There is no way they wanted to get back on a plane on Monday and go back to Miami. Stumble there and they'll spend the rest of the week reliving the nightmare of last June with the knowledge that the world's greatest player would be poised to do something no one else has ever done. Not Michael, not Magic, Larry or even Russell. No one has ever come back from 3-1 down to win a Finals and the Spurs will be doubly damned if they let it happen to them.

***

Downtown San Antonio during Finals week (Photo: Matthew Emmons-USA TODAY)

There was no sense of impending doom at the Friendly Spot, which is exactly as it sounds. It's what would happen if your pals put up a giant projection screen in their backyard, threw out some lawn chairs and had 76 beers on tap, with wifi and a playground for the kids. Bring the dog, too. It's all good. The only rule here is that you be courteous to those around you and they take that rule very seriously.

It's a neighborhood gem in an area of the city called Southtown about a mile or so from the Alamo and a lifetime removed from all the touristy kitsch that lines that part of the River Walk. When visitors complain about the San Antonio (guilty), they're talking about a very small section of chain restaurants and tourist traps that fill up that part of the River Walk with slow-moving conventioneers and dads in ill-fitting cargo shorts.

The locals roll their eyes at that definition of their city, the way a Bostonian would give you an evil glare if you went to Faneuil Hall in search of Cheers instead of seeking out a bar stool at J.J. Foley's. Unlike my hometown, the vibe here is friendly and welcoming. It's also not hard to find.

Head down South Alamo, past the Convention Center, cross Cesar Chavez Blvd and San Antonio becomes a real place. Southtown is where the artists, eccentrics and comfortably well off live. It's home to hip restaurants, art galleries and coffee shops that fit easily among the well-appointed historic homes of King William, one of the three neighborhoods that encompass Southtown.

This is no gentrification project. It's been here for years and what's great about Southtown is it's not trying to be anything other than itself. It's just there, and it's more than happy to have you if you wander over.

I heeded Tony's advice and showed up about two and a half hours before the game started. It was already half full. There were kids straight from Little League and families gathered at their regular tables. It felt like a neighborhood block picnic and I was beginning to worry that I had made the wrong call. The sun was blaring overhead and that would make the watching the game on the inflatable screen difficult, if not technically impossible. I shouldn't have worried.

The first GO SPURS GO chant started soon after, prompted by a local TV guy with a Spurs logo shaved into the back of his head. There is no pretense here.

I braced for the backlash that comes from drunkenness and a colossal letdown, but there was none coming.

A man named Ol Skool Magee happened by with his posse. He had a bullhorn and was decked out in Spurs gear topped off with a silver Bozo the Clown wig.
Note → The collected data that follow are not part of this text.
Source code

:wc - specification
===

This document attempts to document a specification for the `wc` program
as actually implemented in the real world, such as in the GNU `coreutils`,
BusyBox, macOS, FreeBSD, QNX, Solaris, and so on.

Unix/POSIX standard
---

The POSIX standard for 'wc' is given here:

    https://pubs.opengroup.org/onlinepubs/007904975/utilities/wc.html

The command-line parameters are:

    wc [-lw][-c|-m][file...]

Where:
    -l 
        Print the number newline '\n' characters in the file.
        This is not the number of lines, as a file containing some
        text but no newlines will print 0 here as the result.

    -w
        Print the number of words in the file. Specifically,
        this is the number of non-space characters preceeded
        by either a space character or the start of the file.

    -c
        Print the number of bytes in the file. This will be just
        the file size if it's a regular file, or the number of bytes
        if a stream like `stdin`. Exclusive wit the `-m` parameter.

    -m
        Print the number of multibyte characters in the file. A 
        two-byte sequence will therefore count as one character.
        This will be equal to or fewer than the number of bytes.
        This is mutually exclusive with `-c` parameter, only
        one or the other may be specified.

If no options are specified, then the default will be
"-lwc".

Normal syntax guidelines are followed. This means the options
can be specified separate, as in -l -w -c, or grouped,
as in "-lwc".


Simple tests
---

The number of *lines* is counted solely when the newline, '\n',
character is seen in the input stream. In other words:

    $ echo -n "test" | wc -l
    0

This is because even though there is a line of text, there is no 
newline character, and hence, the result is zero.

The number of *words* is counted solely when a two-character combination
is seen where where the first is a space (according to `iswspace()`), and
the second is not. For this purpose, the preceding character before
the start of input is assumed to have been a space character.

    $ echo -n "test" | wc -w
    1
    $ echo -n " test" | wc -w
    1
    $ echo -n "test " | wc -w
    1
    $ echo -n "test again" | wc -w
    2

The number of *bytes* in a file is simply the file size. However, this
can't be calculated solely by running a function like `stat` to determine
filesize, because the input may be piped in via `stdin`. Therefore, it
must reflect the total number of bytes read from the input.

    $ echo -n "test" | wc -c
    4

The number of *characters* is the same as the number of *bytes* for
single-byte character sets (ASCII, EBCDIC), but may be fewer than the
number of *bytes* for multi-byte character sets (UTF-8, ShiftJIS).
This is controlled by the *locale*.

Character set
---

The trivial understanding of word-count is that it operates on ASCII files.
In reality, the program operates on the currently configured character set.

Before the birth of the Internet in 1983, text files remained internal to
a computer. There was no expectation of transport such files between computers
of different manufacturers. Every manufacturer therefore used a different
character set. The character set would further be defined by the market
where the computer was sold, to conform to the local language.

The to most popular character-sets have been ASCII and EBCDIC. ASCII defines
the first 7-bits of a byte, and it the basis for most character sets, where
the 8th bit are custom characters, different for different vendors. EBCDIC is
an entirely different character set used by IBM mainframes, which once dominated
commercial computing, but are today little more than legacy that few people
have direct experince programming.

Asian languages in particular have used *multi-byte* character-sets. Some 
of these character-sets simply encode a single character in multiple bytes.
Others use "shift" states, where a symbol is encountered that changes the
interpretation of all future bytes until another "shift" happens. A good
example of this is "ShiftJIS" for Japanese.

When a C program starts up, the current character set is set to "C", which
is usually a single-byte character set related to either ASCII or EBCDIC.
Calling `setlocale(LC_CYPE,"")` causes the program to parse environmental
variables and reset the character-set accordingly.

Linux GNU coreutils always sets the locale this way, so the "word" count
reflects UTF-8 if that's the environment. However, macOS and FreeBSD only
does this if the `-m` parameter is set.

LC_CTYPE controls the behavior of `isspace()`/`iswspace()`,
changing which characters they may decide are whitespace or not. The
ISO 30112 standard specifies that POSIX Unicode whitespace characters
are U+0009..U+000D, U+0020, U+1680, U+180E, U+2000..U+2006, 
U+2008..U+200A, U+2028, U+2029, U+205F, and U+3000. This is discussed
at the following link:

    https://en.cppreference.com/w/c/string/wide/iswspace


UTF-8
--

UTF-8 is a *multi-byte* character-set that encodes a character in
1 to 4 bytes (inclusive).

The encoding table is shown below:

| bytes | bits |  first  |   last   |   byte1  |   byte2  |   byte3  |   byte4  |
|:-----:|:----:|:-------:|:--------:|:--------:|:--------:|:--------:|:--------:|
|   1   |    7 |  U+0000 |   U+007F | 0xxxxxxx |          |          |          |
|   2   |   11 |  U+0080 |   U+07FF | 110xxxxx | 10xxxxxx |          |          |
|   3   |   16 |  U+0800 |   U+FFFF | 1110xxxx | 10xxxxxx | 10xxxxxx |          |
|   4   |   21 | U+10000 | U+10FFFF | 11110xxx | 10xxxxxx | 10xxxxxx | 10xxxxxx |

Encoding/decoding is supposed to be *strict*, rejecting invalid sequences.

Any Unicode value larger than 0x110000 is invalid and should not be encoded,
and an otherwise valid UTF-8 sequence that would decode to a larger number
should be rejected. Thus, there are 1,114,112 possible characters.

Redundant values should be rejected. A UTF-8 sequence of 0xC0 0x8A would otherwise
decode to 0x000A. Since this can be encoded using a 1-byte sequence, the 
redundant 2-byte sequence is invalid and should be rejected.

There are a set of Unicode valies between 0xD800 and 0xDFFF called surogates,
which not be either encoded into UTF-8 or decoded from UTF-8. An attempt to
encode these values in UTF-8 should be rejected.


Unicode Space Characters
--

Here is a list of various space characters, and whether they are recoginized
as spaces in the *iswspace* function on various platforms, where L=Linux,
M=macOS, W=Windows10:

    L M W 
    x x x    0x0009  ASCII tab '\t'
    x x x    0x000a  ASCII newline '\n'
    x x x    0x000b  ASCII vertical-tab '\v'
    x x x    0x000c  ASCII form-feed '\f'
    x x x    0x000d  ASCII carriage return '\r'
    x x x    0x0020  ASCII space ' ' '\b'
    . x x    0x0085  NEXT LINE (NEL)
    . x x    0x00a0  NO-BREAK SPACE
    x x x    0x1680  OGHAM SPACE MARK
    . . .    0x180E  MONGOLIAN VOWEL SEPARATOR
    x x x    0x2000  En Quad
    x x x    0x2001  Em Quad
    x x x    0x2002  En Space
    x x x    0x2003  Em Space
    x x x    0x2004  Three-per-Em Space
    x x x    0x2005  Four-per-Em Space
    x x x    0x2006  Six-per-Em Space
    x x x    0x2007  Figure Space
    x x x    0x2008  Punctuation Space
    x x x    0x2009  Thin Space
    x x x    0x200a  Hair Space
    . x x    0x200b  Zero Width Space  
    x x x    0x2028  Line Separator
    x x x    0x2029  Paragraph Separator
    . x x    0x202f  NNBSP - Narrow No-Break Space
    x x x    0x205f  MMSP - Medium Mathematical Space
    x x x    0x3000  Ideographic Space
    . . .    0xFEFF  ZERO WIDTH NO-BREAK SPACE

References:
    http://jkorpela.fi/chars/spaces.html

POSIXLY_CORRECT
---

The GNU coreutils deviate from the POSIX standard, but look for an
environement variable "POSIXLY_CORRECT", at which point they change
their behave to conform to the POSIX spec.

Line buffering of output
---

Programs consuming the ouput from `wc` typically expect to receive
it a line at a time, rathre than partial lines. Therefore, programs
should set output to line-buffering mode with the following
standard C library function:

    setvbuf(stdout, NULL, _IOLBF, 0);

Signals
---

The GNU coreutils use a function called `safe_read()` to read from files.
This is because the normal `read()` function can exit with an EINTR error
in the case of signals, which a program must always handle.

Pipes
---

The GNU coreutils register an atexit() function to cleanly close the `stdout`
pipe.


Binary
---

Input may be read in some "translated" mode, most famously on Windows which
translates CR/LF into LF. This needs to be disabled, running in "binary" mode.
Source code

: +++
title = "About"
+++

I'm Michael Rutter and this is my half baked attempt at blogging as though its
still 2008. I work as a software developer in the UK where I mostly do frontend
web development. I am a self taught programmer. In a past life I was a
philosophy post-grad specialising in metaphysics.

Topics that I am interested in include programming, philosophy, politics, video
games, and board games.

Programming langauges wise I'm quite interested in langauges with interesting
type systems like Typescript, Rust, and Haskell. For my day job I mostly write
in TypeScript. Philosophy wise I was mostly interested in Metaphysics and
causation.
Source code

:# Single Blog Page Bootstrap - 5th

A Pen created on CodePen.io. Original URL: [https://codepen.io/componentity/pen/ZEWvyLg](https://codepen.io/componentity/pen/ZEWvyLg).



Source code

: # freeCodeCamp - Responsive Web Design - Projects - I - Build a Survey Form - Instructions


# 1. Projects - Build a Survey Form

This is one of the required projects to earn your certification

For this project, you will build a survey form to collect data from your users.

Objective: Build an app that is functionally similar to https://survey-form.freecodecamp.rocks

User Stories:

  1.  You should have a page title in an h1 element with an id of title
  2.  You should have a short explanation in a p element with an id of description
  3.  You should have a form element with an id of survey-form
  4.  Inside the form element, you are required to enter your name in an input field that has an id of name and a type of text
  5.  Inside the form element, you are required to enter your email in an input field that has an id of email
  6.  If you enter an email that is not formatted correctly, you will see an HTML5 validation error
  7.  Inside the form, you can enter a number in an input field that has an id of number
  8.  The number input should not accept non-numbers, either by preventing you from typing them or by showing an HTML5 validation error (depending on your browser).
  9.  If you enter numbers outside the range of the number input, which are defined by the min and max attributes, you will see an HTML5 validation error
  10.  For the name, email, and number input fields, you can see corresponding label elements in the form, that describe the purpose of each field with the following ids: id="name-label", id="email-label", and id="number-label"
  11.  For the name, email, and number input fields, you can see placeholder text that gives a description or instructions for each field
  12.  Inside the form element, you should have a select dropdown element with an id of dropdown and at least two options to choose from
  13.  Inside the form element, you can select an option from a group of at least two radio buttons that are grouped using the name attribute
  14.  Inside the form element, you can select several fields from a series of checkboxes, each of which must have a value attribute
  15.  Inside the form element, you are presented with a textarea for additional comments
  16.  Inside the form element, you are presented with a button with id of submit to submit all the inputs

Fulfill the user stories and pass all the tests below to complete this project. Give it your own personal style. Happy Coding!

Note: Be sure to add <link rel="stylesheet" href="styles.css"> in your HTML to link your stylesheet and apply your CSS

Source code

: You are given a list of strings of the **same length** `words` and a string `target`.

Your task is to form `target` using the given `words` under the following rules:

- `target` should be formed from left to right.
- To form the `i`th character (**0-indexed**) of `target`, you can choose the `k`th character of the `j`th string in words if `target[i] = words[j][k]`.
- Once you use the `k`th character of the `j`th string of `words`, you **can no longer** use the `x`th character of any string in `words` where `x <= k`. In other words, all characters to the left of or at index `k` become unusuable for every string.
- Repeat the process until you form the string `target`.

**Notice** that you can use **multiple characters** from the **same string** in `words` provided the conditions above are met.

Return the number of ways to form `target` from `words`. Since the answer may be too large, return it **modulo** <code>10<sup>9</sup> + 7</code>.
Ol Skool is really a man named Mario Sosa and he makes a habit of walking up and down South Alamo with his crew dropping into the other open-air venues along the route. He'd be back a couple more times before the night was over.

We reached capacity about a half hour before tip-off and things were starting to get serious. Imagine several hundred of your friends hanging out in the same spot, living and dying with each shot and groaning with every miss. Mix a strong amount of booze with heightened expectations and there's no telling what you're going to get. But this crowd was different. Loud and boisterous, yes, but fun and disarming, rather than dark and menacing.

The Heat started strong and I noticed a young fella in a Tim Duncan jersey was now rocking back and forth nervously in place in front of me. As LeBron threatened to go supernova and the Heat built a huge early lead he finally couldn't take it anymore and wandered off to silently collect his thoughts.

I've seen this sort of thing before, specifically Boston in Game 6 of the 2012 conference finals when LeBron dropped 45 and silenced not only a building, but an entire region. I braced for the backlash that comes from drunkenness and a colossal letdown, but there was none coming. Finally, Kawhi Leonard hit a three and everyone exhaled a little bit.

San Antonio is disarmingly polite. People made way for the little kids who were still running around without a care, some on the verge of full-scale meltdowns. A woman upbraided her daughter for going for the jug of iced tea instead of the water. She grabbed my arm, smiled, and apologized for her little girl.

The one loud guy wasn't even that bad. A few curses here and there, but he caught himself and said, "I'm sorry. They broke my heart last year." Everyone nodded. The Heat made a mini run and he stood up, ‘'GOOD TIMEOUT POP!" And then continued his conversation.

The Spurs started chipping away, but my man in the Duncan jersey continued to sway. It was starting to smell like sweat and stale beer as the Spurs got it down to three and everyone was happy. Like, genuinely happy. When Leonard hit another three to give San Antonio the lead the place erupted and the kid went crazy, shaking and pumping his fists, high-fiving everyone in the vicinity. Now it was a party.

Someone had made an oversized replica of the Larry O'Brien trophy and placed it carefully on a table in front of one of the smaller TVs in the back. By the fourth quarter people were asking to take pictures with it.

There was another room in the back with bigger TVs but the air was stifling even from 10 feet outside. A couple of guys were contemplating checking it out.

"Man, it's hot as hell back there."

"Is the beer cold?"

"Yup."

"Let's go."

It was almost over by this point and as the cameras captured LeBron defeated with his hands over his head on the bench, the place erupted with a chorus of jeers. "Oh LeBron, should we turn the AC on for you?" someone called, and everyone laughed.

Tim Duncan checked out of the game and an older woman next to me yelled out, "Yeah Timmy! That's right Timmy!" like Duncan was her own son and he had just done something nice in a youth game.

***

It's now two hours later and the party is still raging down below. I imagine it will be go on well into the evening and sleep will be impossible for everyone, whether they're a part of the scene or not. And hell, they deserve it.

The Spurs traveled from the lowest depths of despair back to the top of the mountain, seven long years after winning their last title. That's an amazing accomplishment and we should never take them for granted.

We say that all the time as we point to Buford and Pop and their organization. We say that about Duncan, how he's the perfect superstar, and about Tony and Manu and now Kawhi who figures to be the one who finally takes them into the unknown. We say all that, but no one ever does it, and that's their genius.

Duncan took less money. Parker flirted with change years ago but it's hard to imagine him anywhere else. Manu could never leave. The people would revolt if that ever happened. Kawhi was an interesting, but raw, talent who worked his ass off in the gym to become a star. Buford filled out the roster with scrubs and reclamation projects and under the tutelage of the best coaching and development staff in the business they became more than what they were before.

Pop's a hard coach. He's tough and demanding, but he's also more understanding and flexible than people recognize. He was given these gems and these players off the scrap heap and he worked with them, rather than against them. He says he learned to shut up more and accept his players for who they are and what they can do, instead of trying to make them into something they're not.

They are unique in their ways, which are as old as the game itself. They beat the Heat with passing, talent and depth. They made the game simple and played it beautifully in the process. They are what everyone else wants to be, and what few will have the vision and the perseverance to see it through.

As I made my way past the Alamo, past the screaming and the honking, past all the exuberance and emotion, a man walking by himself kept repeating the same phrase over and over again. "We the best," he said. "We the best."